The tradition of minority participation, however, was broken by the Democratic primaries in 2008, which, as they innovatively involved an African-American and a woman as the main pre-candidates, generated broad passions. Up to about 60% of the voters for the Democratic presidential candidate Obama in November 2008 had participated in the previous Democratic primaries, doubling the traditional average. This year, the Republican primaries are getting similar proportions. The season is still open, but the turnout in the ongoing Republican primaries may go even above the 60% of the Republican party votes in the last presidential election in 2012.

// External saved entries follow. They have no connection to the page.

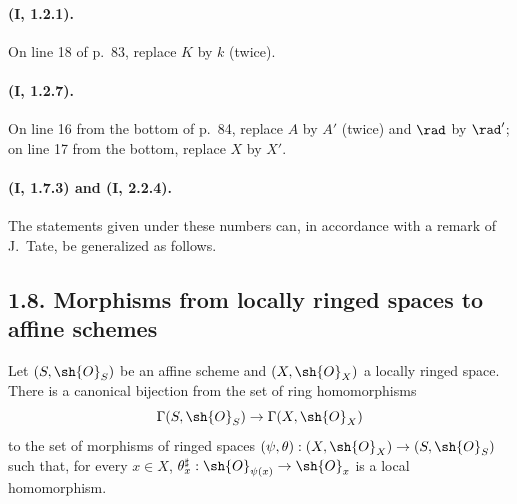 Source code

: \paragraph{(I, 1.2.1).}
On line 18 of p.~83, replace $K$ by $k$ (twice).

\paragraph{(I, 1.2.7).}
On line 16 from the bottom of p.~84, replace $A$ by $A'$ (twice) and
$\rad$ by $\rad'$; on line 17 from the bottom, replace
$X$ by $X'$.

\paragraph{(I, 1.7.3) and (I, 2.2.4).}
The statements given under these numbers can, in accordance with a
remark of J.~Tate, be generalized as follows.

\subsection*{1.8. Morphisms from locally ringed spaces to affine schemes}
\label{ega2:addendum:subsection:I.1.8}

\begin{proposition}[1.8.1]
\label{ega2:addendum:I.1.8.1}
Let $(S,\sh{O}_S)$ be an affine scheme and $(X,\sh{O}_X)$ a locally
ringed space.  There is a canonical bijection from the set of ring
homomorphisms
\[
  \Gamma(S,\sh{O}_S)\to\Gamma(X,\sh{O}_X)
\]
to the set of morphisms of ringed spaces
$(\psi,\theta):(X,\sh{O}_X)\to(S,\sh{O}_S)$ such that, for every
$x\in X$, $\theta_x^\sharp:\sh{O}_{\psi(x)}\to\sh{O}_x$ is a local
homomorphism.
\end{proposition}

In the current primaries, The Donald Trump is rather consistently receiving about one-third of the votes (with limit values around 25% and 50%). This is about 20% of the votes for the Republican candidate Romney four years ago (60% x 1/3). Assuming that the two main parties may split again the votes not very far from 50/50, the proportion of primary votes for The Donald so far would be about 10% of the total number of votes in the presidential election four years ago. The results on the recent Super Tuesday illustrate this estimate: for example, in two states where Obama won four years ago, Massachusetts in the North and Virginia in the South, The Donald collected 10% and 9%, respectively, of the votes cast in the presidential election in 2012. In two states where the Republican candidate won four years ago, Georgia and Texas, The Donald collected 13% and 9%, respectively, of the 2012 presidential votes.

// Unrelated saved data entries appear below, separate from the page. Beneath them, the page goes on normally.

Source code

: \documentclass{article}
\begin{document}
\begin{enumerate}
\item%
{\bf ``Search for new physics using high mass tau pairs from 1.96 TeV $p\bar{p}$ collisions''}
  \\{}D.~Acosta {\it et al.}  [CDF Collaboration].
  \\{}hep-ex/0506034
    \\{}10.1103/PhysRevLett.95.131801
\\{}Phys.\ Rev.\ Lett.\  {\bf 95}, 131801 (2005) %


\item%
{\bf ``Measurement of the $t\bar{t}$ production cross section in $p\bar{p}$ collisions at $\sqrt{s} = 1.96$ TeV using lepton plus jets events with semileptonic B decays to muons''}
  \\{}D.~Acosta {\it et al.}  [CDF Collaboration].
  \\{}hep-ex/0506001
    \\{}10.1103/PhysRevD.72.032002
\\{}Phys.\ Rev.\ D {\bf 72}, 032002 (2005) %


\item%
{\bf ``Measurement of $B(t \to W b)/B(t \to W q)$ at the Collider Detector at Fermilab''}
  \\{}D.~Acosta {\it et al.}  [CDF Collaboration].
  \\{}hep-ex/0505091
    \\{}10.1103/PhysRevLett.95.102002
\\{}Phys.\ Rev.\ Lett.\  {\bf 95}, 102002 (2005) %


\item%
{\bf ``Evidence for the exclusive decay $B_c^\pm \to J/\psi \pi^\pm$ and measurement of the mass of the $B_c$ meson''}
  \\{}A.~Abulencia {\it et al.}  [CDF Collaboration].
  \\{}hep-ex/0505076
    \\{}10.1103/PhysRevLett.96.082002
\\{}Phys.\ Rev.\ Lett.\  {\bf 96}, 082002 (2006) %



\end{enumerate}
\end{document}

Any prediction from these numbers for the election in November may need some heroic assumptions. But we can always try. The first point is what the 80% of the previous Republican voters who have not yet supported The Donald may do (including the about two-thirds of those who have participated in the primaries but have voted for other pre-candidates). In case The Donald became the party’s candidate, some Republican voters might stay attached to party loyalty and joint ranks. But the level of aggressiveness between The Donald and other Republican pre-candidates has achieved unseen levels (not even remotely comparable to those between Obama and Clinton, who managed to work together afterwards, or now between Clinton and Sanders, who shouldn’t have big trouble in supporting the party convention’s choice of candidate). Not to be discarded it’s a broken Republican party convention in July which may require hard-to-win negotiations among party bosses and delegates. Or even that either The Donald or somebody else may run as a third major candidate in the presidential election.

The other point, of course, is what the Democrats will be able to do. So far, the turnout in the Democratic primaries is also somewhat higher than usual, at about 40% of voters for Obama in the presidential election four years ago. If the Democratic candidate were able to sustain a relatively high mobilization in the three months before the election in November, (s)he should get a blatant win.